These two novels were written in the late fifties, when Chang had just settled in the Unites States. In many ways, they provide a missing link in Chang’s (re)writing of her own life story, from English to Chinese and vice versa, from lecture to fiction and photo album, and from autobiographical “whispers” to dramatized exposé. The titles of these two novels, one referring to the Leifeng Pagoda of the White Snake legend, and the other the esoteric classic The Book of Change, suggest Chang’s effort to integrate her writings into a broader cycle of Chinese discourses and temporalities.
Through a comparative reading of the two novels and other texts, the lecture seeks to make the following observations:
1. Insofar as mimetic realism was the canonical form of modern Chinese literature, the way in which Chang repeats herself by traversing rhetorical, generic, and linguistic boundaries has given rise to a peculiar poetics, one that highlights not revelation but derivation, not revolution but involution.
2. Through the multiple versions of her story, Chang tries to challenge the master plot of her family romance by proliferating it, and dispel her past by continually revisiting it. More provocatively, to write is to translate memory into art, an effort to re-member pieces of the past in a mediated form.

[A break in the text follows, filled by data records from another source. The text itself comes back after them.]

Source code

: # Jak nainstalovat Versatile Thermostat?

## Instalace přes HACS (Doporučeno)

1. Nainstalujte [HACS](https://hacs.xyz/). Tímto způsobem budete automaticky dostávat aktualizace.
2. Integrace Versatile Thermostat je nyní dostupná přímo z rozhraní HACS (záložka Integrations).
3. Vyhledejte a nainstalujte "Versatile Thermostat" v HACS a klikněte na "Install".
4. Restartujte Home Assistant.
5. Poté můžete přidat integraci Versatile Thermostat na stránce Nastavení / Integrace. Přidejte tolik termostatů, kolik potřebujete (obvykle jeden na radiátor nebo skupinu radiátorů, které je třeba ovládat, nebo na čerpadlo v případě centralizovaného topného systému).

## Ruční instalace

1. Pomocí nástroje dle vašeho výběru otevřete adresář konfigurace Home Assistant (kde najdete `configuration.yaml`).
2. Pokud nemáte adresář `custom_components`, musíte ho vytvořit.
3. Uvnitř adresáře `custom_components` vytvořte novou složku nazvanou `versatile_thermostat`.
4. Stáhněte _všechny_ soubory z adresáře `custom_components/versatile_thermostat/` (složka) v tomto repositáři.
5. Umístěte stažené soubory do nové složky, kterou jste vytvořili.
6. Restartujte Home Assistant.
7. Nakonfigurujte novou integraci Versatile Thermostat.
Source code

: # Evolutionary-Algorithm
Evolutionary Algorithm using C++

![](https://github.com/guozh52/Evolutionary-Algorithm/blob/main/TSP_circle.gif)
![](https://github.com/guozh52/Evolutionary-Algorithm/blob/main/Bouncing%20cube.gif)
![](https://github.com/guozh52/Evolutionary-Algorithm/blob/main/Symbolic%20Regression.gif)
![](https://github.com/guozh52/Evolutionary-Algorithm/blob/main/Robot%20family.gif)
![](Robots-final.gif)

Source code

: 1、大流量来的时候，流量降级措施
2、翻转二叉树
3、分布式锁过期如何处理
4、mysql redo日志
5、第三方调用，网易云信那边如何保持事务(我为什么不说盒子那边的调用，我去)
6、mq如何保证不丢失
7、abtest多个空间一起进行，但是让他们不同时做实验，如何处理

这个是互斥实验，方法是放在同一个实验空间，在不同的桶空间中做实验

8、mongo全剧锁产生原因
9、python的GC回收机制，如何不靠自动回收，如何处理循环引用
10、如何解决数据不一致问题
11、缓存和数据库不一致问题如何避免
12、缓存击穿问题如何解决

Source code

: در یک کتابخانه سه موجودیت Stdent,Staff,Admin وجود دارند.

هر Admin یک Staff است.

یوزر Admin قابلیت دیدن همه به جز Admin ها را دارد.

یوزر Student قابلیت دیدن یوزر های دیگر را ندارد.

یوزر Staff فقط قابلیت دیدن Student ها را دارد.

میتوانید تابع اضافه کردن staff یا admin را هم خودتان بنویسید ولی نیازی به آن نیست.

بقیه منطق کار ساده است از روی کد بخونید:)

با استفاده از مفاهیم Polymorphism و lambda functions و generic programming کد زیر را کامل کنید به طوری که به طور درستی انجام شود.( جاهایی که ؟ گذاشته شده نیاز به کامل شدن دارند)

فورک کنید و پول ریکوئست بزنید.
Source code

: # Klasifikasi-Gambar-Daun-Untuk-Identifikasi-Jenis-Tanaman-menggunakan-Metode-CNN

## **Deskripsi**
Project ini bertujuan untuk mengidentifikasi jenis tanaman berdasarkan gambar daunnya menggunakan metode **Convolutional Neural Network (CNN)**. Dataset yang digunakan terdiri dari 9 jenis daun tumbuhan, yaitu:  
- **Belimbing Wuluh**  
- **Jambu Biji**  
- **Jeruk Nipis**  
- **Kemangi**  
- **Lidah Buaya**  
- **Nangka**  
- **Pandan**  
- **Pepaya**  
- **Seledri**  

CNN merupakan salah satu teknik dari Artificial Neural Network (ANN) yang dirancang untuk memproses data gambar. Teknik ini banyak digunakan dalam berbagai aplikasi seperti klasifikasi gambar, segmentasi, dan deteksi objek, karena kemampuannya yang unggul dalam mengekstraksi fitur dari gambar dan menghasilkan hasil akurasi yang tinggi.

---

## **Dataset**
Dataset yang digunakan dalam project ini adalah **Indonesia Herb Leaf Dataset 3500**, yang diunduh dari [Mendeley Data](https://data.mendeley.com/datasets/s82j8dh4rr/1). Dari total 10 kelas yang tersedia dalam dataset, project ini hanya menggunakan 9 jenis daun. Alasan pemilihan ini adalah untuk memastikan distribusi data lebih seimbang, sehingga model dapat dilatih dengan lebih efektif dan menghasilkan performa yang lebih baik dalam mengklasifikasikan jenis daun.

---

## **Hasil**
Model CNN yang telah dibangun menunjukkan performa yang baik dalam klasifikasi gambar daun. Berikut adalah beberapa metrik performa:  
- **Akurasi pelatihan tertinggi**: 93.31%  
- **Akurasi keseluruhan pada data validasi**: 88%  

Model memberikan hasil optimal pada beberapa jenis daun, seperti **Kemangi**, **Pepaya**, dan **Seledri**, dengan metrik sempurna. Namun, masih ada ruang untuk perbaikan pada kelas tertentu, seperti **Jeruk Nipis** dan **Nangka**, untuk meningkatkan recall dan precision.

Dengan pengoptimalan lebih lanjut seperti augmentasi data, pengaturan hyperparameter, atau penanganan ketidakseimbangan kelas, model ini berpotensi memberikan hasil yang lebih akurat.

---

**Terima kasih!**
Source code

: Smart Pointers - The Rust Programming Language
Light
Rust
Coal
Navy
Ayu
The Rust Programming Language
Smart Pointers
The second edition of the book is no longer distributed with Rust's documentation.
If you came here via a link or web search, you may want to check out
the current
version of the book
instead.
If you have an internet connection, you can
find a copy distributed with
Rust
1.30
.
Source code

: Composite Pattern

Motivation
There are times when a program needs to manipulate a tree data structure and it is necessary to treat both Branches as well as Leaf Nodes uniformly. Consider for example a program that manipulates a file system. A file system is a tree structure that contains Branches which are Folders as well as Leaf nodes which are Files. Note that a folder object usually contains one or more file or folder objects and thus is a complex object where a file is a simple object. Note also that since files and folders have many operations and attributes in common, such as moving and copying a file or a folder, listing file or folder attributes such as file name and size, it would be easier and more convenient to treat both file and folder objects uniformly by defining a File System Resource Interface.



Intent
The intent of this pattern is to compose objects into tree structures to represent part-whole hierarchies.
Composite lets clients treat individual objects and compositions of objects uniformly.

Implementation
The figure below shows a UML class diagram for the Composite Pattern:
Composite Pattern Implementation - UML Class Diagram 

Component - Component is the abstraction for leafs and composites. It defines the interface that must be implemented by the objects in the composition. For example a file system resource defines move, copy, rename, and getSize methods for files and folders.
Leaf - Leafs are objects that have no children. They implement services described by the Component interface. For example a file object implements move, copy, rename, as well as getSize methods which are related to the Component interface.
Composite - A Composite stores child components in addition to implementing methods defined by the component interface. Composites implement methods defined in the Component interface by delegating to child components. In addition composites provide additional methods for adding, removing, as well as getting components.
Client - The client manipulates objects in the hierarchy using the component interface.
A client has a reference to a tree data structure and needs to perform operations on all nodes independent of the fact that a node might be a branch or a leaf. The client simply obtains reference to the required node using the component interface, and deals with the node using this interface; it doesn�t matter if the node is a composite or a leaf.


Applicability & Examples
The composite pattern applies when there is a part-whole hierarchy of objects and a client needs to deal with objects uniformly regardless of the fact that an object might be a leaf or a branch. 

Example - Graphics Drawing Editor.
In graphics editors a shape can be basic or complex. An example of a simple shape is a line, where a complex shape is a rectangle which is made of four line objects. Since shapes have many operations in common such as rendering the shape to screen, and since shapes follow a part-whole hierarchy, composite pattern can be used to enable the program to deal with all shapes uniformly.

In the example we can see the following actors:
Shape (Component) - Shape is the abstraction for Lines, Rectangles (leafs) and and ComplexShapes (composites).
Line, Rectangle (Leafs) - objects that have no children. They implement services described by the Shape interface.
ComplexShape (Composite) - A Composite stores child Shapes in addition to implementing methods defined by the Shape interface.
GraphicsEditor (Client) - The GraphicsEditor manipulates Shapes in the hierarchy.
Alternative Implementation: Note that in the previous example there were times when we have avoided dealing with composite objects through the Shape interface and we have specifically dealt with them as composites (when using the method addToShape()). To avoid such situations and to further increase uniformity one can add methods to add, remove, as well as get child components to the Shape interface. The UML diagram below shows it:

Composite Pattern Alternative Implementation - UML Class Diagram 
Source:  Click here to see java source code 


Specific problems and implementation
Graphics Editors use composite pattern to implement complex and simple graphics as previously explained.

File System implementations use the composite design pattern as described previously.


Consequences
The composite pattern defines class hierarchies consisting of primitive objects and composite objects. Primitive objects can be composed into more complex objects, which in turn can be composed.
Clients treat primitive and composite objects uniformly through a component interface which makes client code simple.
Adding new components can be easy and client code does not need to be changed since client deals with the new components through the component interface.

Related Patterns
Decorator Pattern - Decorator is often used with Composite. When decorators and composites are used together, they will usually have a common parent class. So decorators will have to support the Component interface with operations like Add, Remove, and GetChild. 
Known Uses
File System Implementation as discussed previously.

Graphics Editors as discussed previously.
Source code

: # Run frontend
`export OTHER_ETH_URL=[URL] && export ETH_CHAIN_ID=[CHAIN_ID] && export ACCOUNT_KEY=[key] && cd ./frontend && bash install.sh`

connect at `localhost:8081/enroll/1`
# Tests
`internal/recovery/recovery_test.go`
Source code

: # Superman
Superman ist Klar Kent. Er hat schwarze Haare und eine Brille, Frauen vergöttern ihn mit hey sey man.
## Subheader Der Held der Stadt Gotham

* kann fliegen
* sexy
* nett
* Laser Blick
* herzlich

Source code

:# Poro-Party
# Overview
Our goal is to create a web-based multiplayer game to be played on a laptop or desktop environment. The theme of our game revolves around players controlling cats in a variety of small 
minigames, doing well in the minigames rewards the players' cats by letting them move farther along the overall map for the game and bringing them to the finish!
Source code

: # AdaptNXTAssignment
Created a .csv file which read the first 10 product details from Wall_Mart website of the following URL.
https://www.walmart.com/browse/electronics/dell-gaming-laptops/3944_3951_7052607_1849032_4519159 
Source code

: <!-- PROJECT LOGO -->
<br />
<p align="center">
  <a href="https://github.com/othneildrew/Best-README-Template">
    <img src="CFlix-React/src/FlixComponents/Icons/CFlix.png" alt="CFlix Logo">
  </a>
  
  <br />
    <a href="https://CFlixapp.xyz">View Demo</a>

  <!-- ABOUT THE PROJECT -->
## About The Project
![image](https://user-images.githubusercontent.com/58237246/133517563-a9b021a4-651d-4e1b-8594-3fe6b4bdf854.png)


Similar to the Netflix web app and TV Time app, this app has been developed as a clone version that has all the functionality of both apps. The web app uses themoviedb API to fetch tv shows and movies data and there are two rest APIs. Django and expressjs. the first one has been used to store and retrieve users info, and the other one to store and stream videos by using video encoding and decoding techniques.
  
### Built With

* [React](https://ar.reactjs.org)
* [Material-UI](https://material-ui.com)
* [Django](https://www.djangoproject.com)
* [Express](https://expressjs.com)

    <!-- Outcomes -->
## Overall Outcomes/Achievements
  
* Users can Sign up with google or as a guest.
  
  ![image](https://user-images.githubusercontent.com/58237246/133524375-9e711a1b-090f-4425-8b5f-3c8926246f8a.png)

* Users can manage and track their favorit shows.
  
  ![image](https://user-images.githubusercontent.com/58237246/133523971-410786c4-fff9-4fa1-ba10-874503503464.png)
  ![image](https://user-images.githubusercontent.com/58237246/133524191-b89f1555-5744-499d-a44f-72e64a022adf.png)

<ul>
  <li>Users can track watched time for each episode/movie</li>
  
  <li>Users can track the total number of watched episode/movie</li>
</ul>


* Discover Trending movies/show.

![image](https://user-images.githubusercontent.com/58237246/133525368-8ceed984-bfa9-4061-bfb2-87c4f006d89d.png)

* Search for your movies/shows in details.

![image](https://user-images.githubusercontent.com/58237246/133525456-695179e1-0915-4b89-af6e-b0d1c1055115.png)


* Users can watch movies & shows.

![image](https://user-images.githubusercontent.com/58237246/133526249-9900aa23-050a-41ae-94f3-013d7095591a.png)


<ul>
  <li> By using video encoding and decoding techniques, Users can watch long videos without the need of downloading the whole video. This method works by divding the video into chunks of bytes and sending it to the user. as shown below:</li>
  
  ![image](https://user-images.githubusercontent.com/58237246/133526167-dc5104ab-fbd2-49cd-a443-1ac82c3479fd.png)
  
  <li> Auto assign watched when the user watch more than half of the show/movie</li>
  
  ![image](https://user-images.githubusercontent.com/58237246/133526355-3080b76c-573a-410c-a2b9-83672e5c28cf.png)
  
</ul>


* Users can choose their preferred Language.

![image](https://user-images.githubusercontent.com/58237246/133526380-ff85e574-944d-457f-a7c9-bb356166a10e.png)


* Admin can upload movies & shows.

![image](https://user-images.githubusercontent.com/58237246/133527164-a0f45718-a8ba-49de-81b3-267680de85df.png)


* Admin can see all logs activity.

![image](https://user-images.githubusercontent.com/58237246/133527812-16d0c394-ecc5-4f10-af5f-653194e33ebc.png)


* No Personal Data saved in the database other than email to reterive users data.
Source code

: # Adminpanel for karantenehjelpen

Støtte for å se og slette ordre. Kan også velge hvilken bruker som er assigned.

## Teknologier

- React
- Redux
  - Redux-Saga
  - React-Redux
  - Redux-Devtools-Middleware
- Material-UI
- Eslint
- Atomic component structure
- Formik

3. The circular, derivative inclination in Chang’s writing also points to a unique view of (literary) history. It has at least two models, Haishang hualiezhuan (Singsong girls from Shanghai, 1894) and Hongloumeng (Dream of the red chamber, 1792). When she was rewriting her own life story in various formats in the last four decades of her career, Chang was at the same time engaged in two parallel projects: translating Singsong Girls from Shanghai from the Wu dialect first into Mandarin Chinese, and then into English; annotating The Dream of Red Chamber by means of textual analysis, philological verification, and biographical research.
Writers and critics of the revolutionary discourse would not welcome Chang’s vision. But insofar as her writing entertains a negative dialectic of history and progress, Chang has provided a sobering view from which to detect Chinese literary modernity at its most convoluted.